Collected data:

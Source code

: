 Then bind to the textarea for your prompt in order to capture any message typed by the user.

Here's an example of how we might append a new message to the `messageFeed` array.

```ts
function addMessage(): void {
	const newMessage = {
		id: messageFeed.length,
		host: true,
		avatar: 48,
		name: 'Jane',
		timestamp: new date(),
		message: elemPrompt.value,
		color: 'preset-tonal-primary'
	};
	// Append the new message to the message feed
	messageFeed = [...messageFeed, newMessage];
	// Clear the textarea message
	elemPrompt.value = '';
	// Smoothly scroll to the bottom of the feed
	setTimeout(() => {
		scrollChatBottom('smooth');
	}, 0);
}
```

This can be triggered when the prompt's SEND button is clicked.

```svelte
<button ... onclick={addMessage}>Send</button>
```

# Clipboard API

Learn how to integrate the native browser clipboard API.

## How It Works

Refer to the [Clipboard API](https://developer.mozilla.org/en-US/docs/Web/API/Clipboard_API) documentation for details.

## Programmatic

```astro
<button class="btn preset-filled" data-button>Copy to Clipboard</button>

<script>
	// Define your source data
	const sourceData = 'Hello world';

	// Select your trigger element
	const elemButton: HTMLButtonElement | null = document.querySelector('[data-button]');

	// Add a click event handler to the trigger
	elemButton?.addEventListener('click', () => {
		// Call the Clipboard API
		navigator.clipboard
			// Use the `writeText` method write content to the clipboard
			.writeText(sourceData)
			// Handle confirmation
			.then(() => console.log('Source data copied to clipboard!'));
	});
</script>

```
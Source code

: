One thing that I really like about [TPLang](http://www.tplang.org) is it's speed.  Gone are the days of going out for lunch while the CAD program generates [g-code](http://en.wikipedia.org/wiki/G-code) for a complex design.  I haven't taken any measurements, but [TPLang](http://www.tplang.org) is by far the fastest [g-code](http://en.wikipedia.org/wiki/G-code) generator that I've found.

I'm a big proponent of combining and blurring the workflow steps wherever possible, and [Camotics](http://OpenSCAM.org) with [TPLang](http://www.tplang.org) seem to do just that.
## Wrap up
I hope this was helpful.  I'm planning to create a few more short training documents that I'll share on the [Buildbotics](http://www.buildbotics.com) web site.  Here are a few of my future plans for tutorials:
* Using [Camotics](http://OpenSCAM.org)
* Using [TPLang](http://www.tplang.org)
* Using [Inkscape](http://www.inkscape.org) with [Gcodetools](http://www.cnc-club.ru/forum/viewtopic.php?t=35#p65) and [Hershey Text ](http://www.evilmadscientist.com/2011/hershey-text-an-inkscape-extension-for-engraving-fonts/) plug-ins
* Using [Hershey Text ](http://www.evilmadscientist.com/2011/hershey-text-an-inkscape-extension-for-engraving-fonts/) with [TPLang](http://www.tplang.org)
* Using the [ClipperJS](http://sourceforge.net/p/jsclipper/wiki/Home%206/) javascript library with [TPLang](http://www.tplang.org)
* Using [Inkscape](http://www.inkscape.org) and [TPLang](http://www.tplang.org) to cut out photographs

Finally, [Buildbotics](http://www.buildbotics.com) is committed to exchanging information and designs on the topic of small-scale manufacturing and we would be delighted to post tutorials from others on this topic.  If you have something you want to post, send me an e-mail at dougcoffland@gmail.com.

Directions for this task: Whenever a line of the data includes the word "your", show that line in full.

Solution:
: Then bind to the textarea for your prompt in order to capture any message typed by the user.
	// Define your source data
	// Select your trigger element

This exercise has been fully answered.